Christmas on Ice, Part 3 - Camp

With thousands of pictures to sort through I've tried hard to keep it light, but have admitted a certain defeat with this next lot. I have decided to let the images do most of the talking. So browse through them, read the captions, and if you want to know more, just ask. This is my photo essay of our time while camping in Antarctica. Enjoy.

Putting up the polar tents. Two people slept in each tent, but the more help you got putting it up the better.

The toilet. Antarctica is a "bring it in, bring it out" kind of place, so the yellow bucket collected poo and the white box collected pee. After 10 days of living in the field a certain level of finesse was acheived for peeing into small openings.

Camp. Crystal and my tent is on the left, in the foreground is our little snow kitchen.

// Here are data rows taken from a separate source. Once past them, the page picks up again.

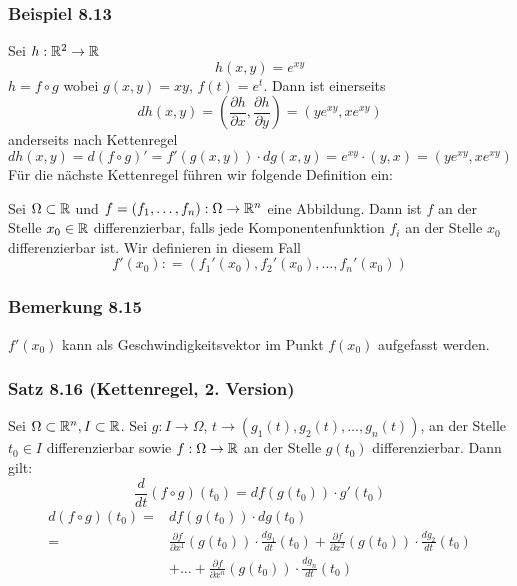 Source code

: \subsubsection*{Beispiel 8.13}
Sei $h:\mathbb{R}^2\to\mathbb{R}$ \[h(x,y)=e^{xy}\] $h= f\circ g$ wobei $g(x,y)=xy$, $f(t)=e^t$. Dann ist einerseits \[dh\left( {x,y} \right) = \left( {\frac{{\partial h}}{{\partial x}},\frac{{\partial h}}{{\partial y}}} \right) = \left( {y{e^{xy}},x{e^{xy}}} \right)\] anderseits nach Kettenregel
\[dh\left( {x,y} \right) = d\left( {f \circ g} \right)' = f'\left( {g\left( {x,y} \right)} \right) \cdot dg\left( {x,y} \right) = {e^{xy}} \cdot \left( {y,x} \right) = \left( {y{e^{xy}},x{e^{xy}}} \right)\]
Für die nächste Kettenregel führen wir folgende Definition ein:

\begin{definition}{8.14}
Sei $\Omega \subset\mathbb{R}$ und $f=\left( f_1,\dots,f_n\right):\Omega\to\mathbb{R}^n$ eine Abbildung. Dann ist $f$ an der Stelle $x_0\in\mathbb{R}$ differenzierbar, falls jede Komponentenfunktion $f_i$ an der Stelle $x_0$ differenzierbar ist. Wir definieren in diesem Fall \[f'\left( {{x_0}} \right): = \left( {{f_1}'\left( {{x_0}} \right),{f_2}'\left( {{x_0}} \right), \ldots ,{f_n}'\left( {{x_0}} \right)} \right)\]
\end{definition}

\subsubsection*{Bemerkung 8.15}
$f'\left( x_0\right)$ kann als Geschwindigkeitsvektor im Punkt $f\left( x_0\right)$ aufgefasst werden.

\subsubsection*{Satz 8.16 (Kettenregel, 2. Version)}
Sei $\Omega\subset\mathbb{R}^n,I\subset\mathbb{R}$. Sei $g:I\to\Omega$, $t\to\left( g_1(t), g_2(t),\dots, g_n(t)\right)$, an der Stelle $t_0\in I$ differenzierbar sowie $f:\Omega\to\mathbb{R}$ an der Stelle $g\left( t_0\right)$ differenzierbar. Dann gilt:
\[\frac{d}{{dt}}\left( {f \circ g} \right)\left( {{t_0}} \right) = df\left( {g\left( {{t_0}} \right)} \right) \cdot g'\left( {{t_0}} \right)\]
\begin{align*}
d\left( {f \circ g} \right)\left( {{t_0}} \right) =& df\left( {g\left( {{t_0}} \right)} \right) \cdot dg\left( {{t_0}} \right)\\
 =& \frac{{\partial f}}{{\partial {x^1}}}\left( {g\left( {{t_0}} \right)} \right) \cdot \frac{{d{g_1}}}{{dt}}\left( {{t_0}} \right) + \frac{{\partial f}}{{\partial {x^2}}}\left( {g\left( {{t_0}} \right)} \right) \cdot \frac{{d{g_2}}}{{dt}}\left( {{t_0}} \right)\\ & + \ldots  + \frac{{\partial f}}{{\partial {x^n}}}\left( {g\left( {{t_0}} \right)} \right) \cdot \frac{{d{g_n}}}{{dt}}\left( {{t_0}} \right)
\end{align*}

Flags marking the way to Scotts Hut at Cape Evans. The flags are left in place until there is nothing but bamboo left, this takes anywhere from 2-10 seasons depending on the location, whether is protected from wind and snow.

Captain Scott's hut built at Cape Evans. With strict regulations in place and extensive restoration work, this is one of the most amazing museums I have ever been to.

A chemistry set from Scott's Hut.

Lots and lots of cocoa.

Preserved for almost 100 years both the penguin and the paper show little sign of decomposition.

Inside the hut.

Driving the hagglund with Girard. Built in Sweden, these machines are also used for warfare in desert countries as they work well in sand. If you look around the machine you can see the various mountings for machine guns and other things.

Off to look for seals. The long poles are to test the sea ice as we walk along. Because seals come up and hang around holes in the sea ice, we have to be careful not to fall into any nearby cracks or breathing holes.

One of the highly photogenic seals. Proabably a pup from that year.

Our Christmas feast. Some of the students spent Christmas eve digging out this table for us to share our meal around. On Christmas day, Santa (and his twin and three elves) came out to deliver us a delicious and HOT dinner of turkey, ham, gravy, kumara, veggies, cookies, cake and merangues. It was amazing. Unfortunately, it was also the coldest day. No matter. Everyone enjoyed the food, the company and the stunning view from the dining table.

Most days we were out of camp, driving around in Hagglunds to carry people to various places. This is on one of the lovely crystal clear days we had after Christmas.

One of the fanciest kitchens built, but really it wasn't all that fair, they had a carpenter in their group.

One of the projects the students did was on snow compaction. This is a 6 metre long drill core they took to examine crystal deformation.

Another project was looking at the geology of Castle Rock.

Part of that project included climbing to the top of it.

The view as I emerge from my tent on a bright sunshiny day, or is it night, I can't tell.

Late on boxing day night, Crystal, Sean and I took off on the skidoos to get a better view of Erebus and just generally escape camp. It was amazingly still, quiet, and wonderful. We just sat there for almost an hour and didn't get back to camp until about 1am.

On the last day in camp we pulled up some ablation stakes a "real" scientist had set out the previous year to measure loss of snow or ice mass in the area. It was a hard four hours of trudging through thigh deep snow stopping every 100 metres to pull up a 2-6 metre tall stake. Despite the overcast sky and chill temperatures, we ended up in nothing but sweaters and gloves. Once we had pulled up all 81 stakes, we headed back to camp and packed up for our return to Scott Base the next day.